▶ **What you have to do**
Please write out all of the entries exactly as they appear.

▶ **Excerpted data**
*** Block opens ***
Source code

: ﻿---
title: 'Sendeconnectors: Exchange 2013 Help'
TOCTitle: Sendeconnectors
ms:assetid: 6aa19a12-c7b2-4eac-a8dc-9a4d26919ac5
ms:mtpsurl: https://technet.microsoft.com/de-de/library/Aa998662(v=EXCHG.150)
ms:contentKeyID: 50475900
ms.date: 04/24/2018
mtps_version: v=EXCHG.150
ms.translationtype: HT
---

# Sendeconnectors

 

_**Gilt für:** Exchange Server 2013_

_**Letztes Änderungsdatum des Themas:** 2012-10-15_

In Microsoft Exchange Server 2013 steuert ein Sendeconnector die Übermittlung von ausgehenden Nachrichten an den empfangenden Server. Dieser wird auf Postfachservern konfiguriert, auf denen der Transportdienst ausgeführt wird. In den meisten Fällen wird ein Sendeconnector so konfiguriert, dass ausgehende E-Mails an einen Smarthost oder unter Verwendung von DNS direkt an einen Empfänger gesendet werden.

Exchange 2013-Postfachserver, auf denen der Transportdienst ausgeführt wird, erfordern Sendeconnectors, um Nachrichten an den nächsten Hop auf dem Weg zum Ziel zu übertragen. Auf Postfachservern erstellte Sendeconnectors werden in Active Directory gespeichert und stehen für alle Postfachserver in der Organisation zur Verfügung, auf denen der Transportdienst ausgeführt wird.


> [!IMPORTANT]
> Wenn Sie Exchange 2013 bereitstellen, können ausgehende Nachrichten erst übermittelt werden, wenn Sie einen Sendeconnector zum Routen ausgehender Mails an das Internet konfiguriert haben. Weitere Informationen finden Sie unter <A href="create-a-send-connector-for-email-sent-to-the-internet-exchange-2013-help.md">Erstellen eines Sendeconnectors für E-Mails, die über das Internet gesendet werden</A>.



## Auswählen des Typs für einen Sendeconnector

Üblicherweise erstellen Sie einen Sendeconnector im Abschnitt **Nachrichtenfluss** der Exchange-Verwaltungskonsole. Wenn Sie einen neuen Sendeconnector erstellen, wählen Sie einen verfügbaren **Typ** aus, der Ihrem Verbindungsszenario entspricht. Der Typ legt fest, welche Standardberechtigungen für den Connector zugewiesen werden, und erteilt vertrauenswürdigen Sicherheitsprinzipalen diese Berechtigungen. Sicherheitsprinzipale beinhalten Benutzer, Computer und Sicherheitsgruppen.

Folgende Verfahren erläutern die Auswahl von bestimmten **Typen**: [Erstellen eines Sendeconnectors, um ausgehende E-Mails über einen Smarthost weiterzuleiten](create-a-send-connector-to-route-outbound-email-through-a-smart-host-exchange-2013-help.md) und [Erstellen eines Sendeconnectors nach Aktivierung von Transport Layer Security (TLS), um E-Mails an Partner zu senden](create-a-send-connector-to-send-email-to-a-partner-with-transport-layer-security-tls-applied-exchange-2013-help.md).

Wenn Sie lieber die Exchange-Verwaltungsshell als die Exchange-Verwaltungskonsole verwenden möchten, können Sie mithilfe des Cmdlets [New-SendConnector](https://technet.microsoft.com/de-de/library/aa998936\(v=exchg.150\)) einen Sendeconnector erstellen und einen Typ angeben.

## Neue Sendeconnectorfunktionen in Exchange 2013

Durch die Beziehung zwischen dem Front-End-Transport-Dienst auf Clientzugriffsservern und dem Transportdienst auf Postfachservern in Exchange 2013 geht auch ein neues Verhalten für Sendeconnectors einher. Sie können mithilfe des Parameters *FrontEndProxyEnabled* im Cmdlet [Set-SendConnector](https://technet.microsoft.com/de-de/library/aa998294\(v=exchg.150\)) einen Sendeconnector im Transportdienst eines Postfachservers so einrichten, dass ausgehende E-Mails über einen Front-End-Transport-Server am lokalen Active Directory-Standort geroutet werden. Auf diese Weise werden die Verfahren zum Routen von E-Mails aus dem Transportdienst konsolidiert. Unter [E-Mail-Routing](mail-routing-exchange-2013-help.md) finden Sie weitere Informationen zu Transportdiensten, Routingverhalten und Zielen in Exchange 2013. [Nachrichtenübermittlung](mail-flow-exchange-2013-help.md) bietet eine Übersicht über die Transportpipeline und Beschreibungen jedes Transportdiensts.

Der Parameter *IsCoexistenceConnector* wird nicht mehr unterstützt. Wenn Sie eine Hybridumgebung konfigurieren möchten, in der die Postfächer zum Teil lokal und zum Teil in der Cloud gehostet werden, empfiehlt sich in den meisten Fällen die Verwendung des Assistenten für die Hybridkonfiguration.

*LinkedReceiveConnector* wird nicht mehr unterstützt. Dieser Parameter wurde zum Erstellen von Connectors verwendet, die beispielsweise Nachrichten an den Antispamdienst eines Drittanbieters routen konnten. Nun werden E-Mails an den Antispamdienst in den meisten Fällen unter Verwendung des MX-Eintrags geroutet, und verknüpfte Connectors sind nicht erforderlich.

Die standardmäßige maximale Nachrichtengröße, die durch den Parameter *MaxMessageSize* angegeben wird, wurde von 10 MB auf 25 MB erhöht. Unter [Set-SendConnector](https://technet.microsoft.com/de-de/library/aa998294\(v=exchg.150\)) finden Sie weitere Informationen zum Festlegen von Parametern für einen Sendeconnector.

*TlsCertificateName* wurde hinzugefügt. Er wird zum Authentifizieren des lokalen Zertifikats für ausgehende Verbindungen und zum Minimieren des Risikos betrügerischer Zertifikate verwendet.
*** Block closes ***
▶ **Solution to this problem**
Source code

: ﻿---
title: 'Sendeconnectors: Exchange 2013 Help'
TOCTitle: Sendeconnectors
ms:assetid: 6aa19a12-c7b2-4eac-a8dc-9a4d26919ac5
ms:mtpsurl: https://technet.microsoft.com/de-de/library/Aa998662(v=EXCHG.150)
ms:contentKeyID: 50475900
ms.date: 04/24/2018
mtps_version: v=EXCHG.150
ms.translationtype: HT
---

# Sendeconnectors

 

_**Gilt für:** Exchange Server 2013_

_**Letztes Änderungsdatum des Themas:** 2012-10-15_

In Microsoft Exchange Server 2013 steuert ein Sendeconnector die Übermittlung von ausgehenden Nachrichten an den empfangenden Server. Dieser wird auf Postfachservern konfiguriert, auf denen der Transportdienst ausgeführt wird. In den meisten Fällen wird ein Sendeconnector so konfiguriert, dass ausgehende E-Mails an einen Smarthost oder unter Verwendung von DNS direkt an einen Empfänger gesendet werden.

Exchange 2013-Postfachserver, auf denen der Transportdienst ausgeführt wird, erfordern Sendeconnectors, um Nachrichten an den nächsten Hop auf dem Weg zum Ziel zu übertragen. Auf Postfachservern erstellte Sendeconnectors werden in Active Directory gespeichert und stehen für alle Postfachserver in der Organisation zur Verfügung, auf denen der Transportdienst ausgeführt wird.


> [!IMPORTANT]
> Wenn Sie Exchange 2013 bereitstellen, können ausgehende Nachrichten erst übermittelt werden, wenn Sie einen Sendeconnector zum Routen ausgehender Mails an das Internet konfiguriert haben. Weitere Informationen finden Sie unter <A href="create-a-send-connector-for-email-sent-to-the-internet-exchange-2013-help.md">Erstellen eines Sendeconnectors für E-Mails, die über das Internet gesendet werden</A>.



## Auswählen des Typs für einen Sendeconnector

Üblicherweise erstellen Sie einen Sendeconnector im Abschnitt **Nachrichtenfluss** der Exchange-Verwaltungskonsole. Wenn Sie einen neuen Sendeconnector erstellen, wählen Sie einen verfügbaren **Typ** aus, der Ihrem Verbindungsszenario entspricht. Der Typ legt fest, welche Standardberechtigungen für den Connector zugewiesen werden, und erteilt vertrauenswürdigen Sicherheitsprinzipalen diese Berechtigungen. Sicherheitsprinzipale beinhalten Benutzer, Computer und Sicherheitsgruppen.

Folgende Verfahren erläutern die Auswahl von bestimmten **Typen**: [Erstellen eines Sendeconnectors, um ausgehende E-Mails über einen Smarthost weiterzuleiten](create-a-send-connector-to-route-outbound-email-through-a-smart-host-exchange-2013-help.md) und [Erstellen eines Sendeconnectors nach Aktivierung von Transport Layer Security (TLS), um E-Mails an Partner zu senden](create-a-send-connector-to-send-email-to-a-partner-with-transport-layer-security-tls-applied-exchange-2013-help.md).

Wenn Sie lieber die Exchange-Verwaltungsshell als die Exchange-Verwaltungskonsole verwenden möchten, können Sie mithilfe des Cmdlets [New-SendConnector](https://technet.microsoft.com/de-de/library/aa998936\(v=exchg.150\)) einen Sendeconnector erstellen und einen Typ angeben.

## Neue Sendeconnectorfunktionen in Exchange 2013

Durch die Beziehung zwischen dem Front-End-Transport-Dienst auf Clientzugriffsservern und dem Transportdienst auf Postfachservern in Exchange 2013 geht auch ein neues Verhalten für Sendeconnectors einher. Sie können mithilfe des Parameters *FrontEndProxyEnabled* im Cmdlet [Set-SendConnector](https://technet.microsoft.com/de-de/library/aa998294\(v=exchg.150\)) einen Sendeconnector im Transportdienst eines Postfachservers so einrichten, dass ausgehende E-Mails über einen Front-End-Transport-Server am lokalen Active Directory-Standort geroutet werden. Auf diese Weise werden die Verfahren zum Routen von E-Mails aus dem Transportdienst konsolidiert. Unter [E-Mail-Routing](mail-routing-exchange-2013-help.md) finden Sie weitere Informationen zu Transportdiensten, Routingverhalten und Zielen in Exchange 2013. [Nachrichtenübermittlung](mail-flow-exchange-2013-help.md) bietet eine Übersicht über die Transportpipeline und Beschreibungen jedes Transportdiensts.

Der Parameter *IsCoexistenceConnector* wird nicht mehr unterstützt. Wenn Sie eine Hybridumgebung konfigurieren möchten, in der die Postfächer zum Teil lokal und zum Teil in der Cloud gehostet werden, empfiehlt sich in den meisten Fällen die Verwendung des Assistenten für die Hybridkonfiguration.

*LinkedReceiveConnector* wird nicht mehr unterstützt. Dieser Parameter wurde zum Erstellen von Connectors verwendet, die beispielsweise Nachrichten an den Antispamdienst eines Drittanbieters routen konnten. Nun werden E-Mails an den Antispamdienst in den meisten Fällen unter Verwendung des MX-Eintrags geroutet, und verknüpfte Connectors sind nicht erforderlich.

Die standardmäßige maximale Nachrichtengröße, die durch den Parameter *MaxMessageSize* angegeben wird, wurde von 10 MB auf 25 MB erhöht. Unter [Set-SendConnector](https://technet.microsoft.com/de-de/library/aa998294\(v=exchg.150\)) finden Sie weitere Informationen zum Festlegen von Parametern für einen Sendeconnector.

*TlsCertificateName* wurde hinzugefügt. Er wird zum Authentifizieren des lokalen Zertifikats für ausgehende Verbindungen und zum Minimieren des Risikos betrügerischer Zertifikate verwendet.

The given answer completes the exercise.